◆ **Directions**
Reproduce the entries. Match every word.
______
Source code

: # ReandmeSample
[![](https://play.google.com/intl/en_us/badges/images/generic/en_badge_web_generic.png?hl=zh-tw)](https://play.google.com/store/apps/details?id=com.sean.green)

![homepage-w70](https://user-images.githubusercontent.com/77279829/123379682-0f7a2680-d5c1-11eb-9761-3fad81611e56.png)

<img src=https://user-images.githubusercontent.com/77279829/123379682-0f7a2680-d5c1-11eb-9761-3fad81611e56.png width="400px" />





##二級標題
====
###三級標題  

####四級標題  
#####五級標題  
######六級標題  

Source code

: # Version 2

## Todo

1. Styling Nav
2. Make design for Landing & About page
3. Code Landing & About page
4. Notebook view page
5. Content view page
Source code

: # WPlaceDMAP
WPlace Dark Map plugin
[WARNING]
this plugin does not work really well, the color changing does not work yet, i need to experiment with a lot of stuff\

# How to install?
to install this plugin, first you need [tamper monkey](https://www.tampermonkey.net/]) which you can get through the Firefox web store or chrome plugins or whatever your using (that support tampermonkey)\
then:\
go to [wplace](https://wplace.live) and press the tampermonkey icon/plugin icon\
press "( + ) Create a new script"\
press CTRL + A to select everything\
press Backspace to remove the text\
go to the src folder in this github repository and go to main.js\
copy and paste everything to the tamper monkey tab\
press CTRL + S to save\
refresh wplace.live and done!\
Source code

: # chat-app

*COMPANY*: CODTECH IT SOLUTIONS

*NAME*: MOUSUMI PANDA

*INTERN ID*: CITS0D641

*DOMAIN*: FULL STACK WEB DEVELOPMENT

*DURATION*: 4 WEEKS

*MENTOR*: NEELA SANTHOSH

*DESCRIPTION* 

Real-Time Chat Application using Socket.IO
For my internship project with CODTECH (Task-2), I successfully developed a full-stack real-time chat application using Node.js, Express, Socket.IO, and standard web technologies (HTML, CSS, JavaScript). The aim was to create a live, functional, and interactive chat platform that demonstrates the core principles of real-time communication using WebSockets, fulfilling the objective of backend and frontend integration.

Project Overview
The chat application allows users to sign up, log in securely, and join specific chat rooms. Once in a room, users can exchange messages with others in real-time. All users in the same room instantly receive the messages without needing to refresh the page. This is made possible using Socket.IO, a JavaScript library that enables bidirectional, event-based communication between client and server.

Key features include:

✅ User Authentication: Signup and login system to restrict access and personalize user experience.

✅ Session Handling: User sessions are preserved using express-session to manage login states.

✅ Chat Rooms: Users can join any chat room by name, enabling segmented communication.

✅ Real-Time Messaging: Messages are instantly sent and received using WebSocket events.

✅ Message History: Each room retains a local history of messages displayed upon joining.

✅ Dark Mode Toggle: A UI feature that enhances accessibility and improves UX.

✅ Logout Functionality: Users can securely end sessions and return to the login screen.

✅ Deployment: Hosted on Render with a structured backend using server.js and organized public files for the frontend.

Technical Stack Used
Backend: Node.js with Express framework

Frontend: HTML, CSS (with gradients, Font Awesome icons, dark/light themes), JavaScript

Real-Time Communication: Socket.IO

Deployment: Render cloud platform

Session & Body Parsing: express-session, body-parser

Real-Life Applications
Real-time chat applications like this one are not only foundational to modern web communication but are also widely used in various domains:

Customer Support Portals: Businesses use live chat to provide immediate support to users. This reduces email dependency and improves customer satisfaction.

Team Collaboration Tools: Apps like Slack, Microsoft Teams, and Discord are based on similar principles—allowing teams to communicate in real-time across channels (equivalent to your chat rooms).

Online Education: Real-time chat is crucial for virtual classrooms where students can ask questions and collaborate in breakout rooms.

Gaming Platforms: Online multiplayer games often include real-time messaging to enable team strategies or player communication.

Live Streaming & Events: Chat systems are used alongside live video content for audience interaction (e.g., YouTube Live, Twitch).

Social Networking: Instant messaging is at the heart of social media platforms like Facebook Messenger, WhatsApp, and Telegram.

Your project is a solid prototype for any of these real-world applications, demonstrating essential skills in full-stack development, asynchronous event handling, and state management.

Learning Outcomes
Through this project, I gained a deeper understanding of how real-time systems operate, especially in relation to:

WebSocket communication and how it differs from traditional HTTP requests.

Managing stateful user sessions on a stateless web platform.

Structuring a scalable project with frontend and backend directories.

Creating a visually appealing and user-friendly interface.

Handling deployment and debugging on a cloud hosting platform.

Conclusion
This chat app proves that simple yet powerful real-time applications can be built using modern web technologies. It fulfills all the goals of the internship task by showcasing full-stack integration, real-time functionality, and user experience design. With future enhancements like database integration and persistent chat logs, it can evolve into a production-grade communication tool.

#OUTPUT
______
◆ **Written reply**
Source code

: # ReandmeSample
[![](https://play.google.com/intl/en_us/badges/images/generic/en_badge_web_generic.png?hl=zh-tw)](https://play.google.com/store/apps/details?id=com.sean.green)

![homepage-w70](https://user-images.githubusercontent.com/77279829/123379682-0f7a2680-d5c1-11eb-9761-3fad81611e56.png)

<img src=https://user-images.githubusercontent.com/77279829/123379682-0f7a2680-d5c1-11eb-9761-3fad81611e56.png width="400px" />





##二級標題
====
###三級標題  

####四級標題  
#####五級標題  
######六級標題  

Source code

: # Version 2

## Todo

1. Styling Nav
2. Make design for Landing & About page
3. Code Landing & About page
4. Notebook view page
5. Content view page
Source code

: # WPlaceDMAP
WPlace Dark Map plugin
[WARNING]
this plugin does not work really well, the color changing does not work yet, i need to experiment with a lot of stuff\

# How to install?
to install this plugin, first you need [tamper monkey](https://www.tampermonkey.net/]) which you can get through the Firefox web store or chrome plugins or whatever your using (that support tampermonkey)\
then:\
go to [wplace](https://wplace.live) and press the tampermonkey icon/plugin icon\
press "( + ) Create a new script"\
press CTRL + A to select everything\
press Backspace to remove the text\
go to the src folder in this github repository and go to main.js\
copy and paste everything to the tamper monkey tab\
press CTRL + S to save\
refresh wplace.live and done!\
Source code

: # chat-app

*COMPANY*: CODTECH IT SOLUTIONS

*NAME*: MOUSUMI PANDA

*INTERN ID*: CITS0D641

*DOMAIN*: FULL STACK WEB DEVELOPMENT

*DURATION*: 4 WEEKS

*MENTOR*: NEELA SANTHOSH

*DESCRIPTION* 

Real-Time Chat Application using Socket.IO
For my internship project with CODTECH (Task-2), I successfully developed a full-stack real-time chat application using Node.js, Express, Socket.IO, and standard web technologies (HTML, CSS, JavaScript). The aim was to create a live, functional, and interactive chat platform that demonstrates the core principles of real-time communication using WebSockets, fulfilling the objective of backend and frontend integration.

Project Overview
The chat application allows users to sign up, log in securely, and join specific chat rooms. Once in a room, users can exchange messages with others in real-time. All users in the same room instantly receive the messages without needing to refresh the page. This is made possible using Socket.IO, a JavaScript library that enables bidirectional, event-based communication between client and server.

Key features include:

✅ User Authentication: Signup and login system to restrict access and personalize user experience.

✅ Session Handling: User sessions are preserved using express-session to manage login states.

✅ Chat Rooms: Users can join any chat room by name, enabling segmented communication.

✅ Real-Time Messaging: Messages are instantly sent and received using WebSocket events.

✅ Message History: Each room retains a local history of messages displayed upon joining.

✅ Dark Mode Toggle: A UI feature that enhances accessibility and improves UX.

✅ Logout Functionality: Users can securely end sessions and return to the login screen.

✅ Deployment: Hosted on Render with a structured backend using server.js and organized public files for the frontend.

Technical Stack Used
Backend: Node.js with Express framework

Frontend: HTML, CSS (with gradients, Font Awesome icons, dark/light themes), JavaScript

Real-Time Communication: Socket.IO

Deployment: Render cloud platform

Session & Body Parsing: express-session, body-parser

Real-Life Applications
Real-time chat applications like this one are not only foundational to modern web communication but are also widely used in various domains:

Customer Support Portals: Businesses use live chat to provide immediate support to users. This reduces email dependency and improves customer satisfaction.

Team Collaboration Tools: Apps like Slack, Microsoft Teams, and Discord are based on similar principles—allowing teams to communicate in real-time across channels (equivalent to your chat rooms).

Online Education: Real-time chat is crucial for virtual classrooms where students can ask questions and collaborate in breakout rooms.

Gaming Platforms: Online multiplayer games often include real-time messaging to enable team strategies or player communication.

Live Streaming & Events: Chat systems are used alongside live video content for audience interaction (e.g., YouTube Live, Twitch).

Social Networking: Instant messaging is at the heart of social media platforms like Facebook Messenger, WhatsApp, and Telegram.

Your project is a solid prototype for any of these real-world applications, demonstrating essential skills in full-stack development, asynchronous event handling, and state management.

Learning Outcomes
Through this project, I gained a deeper understanding of how real-time systems operate, especially in relation to:

WebSocket communication and how it differs from traditional HTTP requests.

Managing stateful user sessions on a stateless web platform.

Structuring a scalable project with frontend and backend directories.

Creating a visually appealing and user-friendly interface.

Handling deployment and debugging on a cloud hosting platform.

Conclusion
This chat app proves that simple yet powerful real-time applications can be built using modern web technologies. It fulfills all the goals of the internship task by showcasing full-stack integration, real-time functionality, and user experience design. With future enhancements like database integration and persistent chat logs, it can evolve into a production-grade communication tool.

#OUTPUT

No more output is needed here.